**EXERCISE DETAILS**: An identical copy of all records below is to be written out.

☆ ☆ ☆ ☆ ☆ ☆ ☆

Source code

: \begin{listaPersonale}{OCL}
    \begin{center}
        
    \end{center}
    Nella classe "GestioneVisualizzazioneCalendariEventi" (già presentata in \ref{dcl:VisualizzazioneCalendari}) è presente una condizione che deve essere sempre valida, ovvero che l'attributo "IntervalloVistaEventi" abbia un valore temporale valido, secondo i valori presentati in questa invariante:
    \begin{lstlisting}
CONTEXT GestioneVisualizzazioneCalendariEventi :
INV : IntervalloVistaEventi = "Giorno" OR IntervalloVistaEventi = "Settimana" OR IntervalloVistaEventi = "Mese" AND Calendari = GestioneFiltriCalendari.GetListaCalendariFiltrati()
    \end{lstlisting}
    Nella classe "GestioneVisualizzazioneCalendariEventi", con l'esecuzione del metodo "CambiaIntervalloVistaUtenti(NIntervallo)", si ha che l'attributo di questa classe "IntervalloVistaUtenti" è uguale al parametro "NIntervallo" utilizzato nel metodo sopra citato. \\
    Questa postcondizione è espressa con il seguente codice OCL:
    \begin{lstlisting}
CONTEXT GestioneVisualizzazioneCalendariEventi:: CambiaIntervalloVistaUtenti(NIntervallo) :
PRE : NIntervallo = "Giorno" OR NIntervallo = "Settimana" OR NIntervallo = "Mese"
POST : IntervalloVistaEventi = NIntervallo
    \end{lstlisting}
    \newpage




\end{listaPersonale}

☆ ☆ ☆ ☆ ☆ ☆ ☆

**RESPONSE TO THE EXERCISE**:
Source code

: \begin{listaPersonale}{OCL}
    \begin{center}
        
    \end{center}
    Nella classe "GestioneVisualizzazioneCalendariEventi" (già presentata in \ref{dcl:VisualizzazioneCalendari}) è presente una condizione che deve essere sempre valida, ovvero che l'attributo "IntervalloVistaEventi" abbia un valore temporale valido, secondo i valori presentati in questa invariante:
    \begin{lstlisting}
CONTEXT GestioneVisualizzazioneCalendariEventi :
INV : IntervalloVistaEventi = "Giorno" OR IntervalloVistaEventi = "Settimana" OR IntervalloVistaEventi = "Mese" AND Calendari = GestioneFiltriCalendari.GetListaCalendariFiltrati()
    \end{lstlisting}
    Nella classe "GestioneVisualizzazioneCalendariEventi", con l'esecuzione del metodo "CambiaIntervalloVistaUtenti(NIntervallo)", si ha che l'attributo di questa classe "IntervalloVistaUtenti" è uguale al parametro "NIntervallo" utilizzato nel metodo sopra citato. \\
    Questa postcondizione è espressa con il seguente codice OCL:
    \begin{lstlisting}
CONTEXT GestioneVisualizzazioneCalendariEventi:: CambiaIntervalloVistaUtenti(NIntervallo) :
PRE : NIntervallo = "Giorno" OR NIntervallo = "Settimana" OR NIntervallo = "Mese"
POST : IntervalloVistaEventi = NIntervallo
    \end{lstlisting}
    \newpage




\end{listaPersonale}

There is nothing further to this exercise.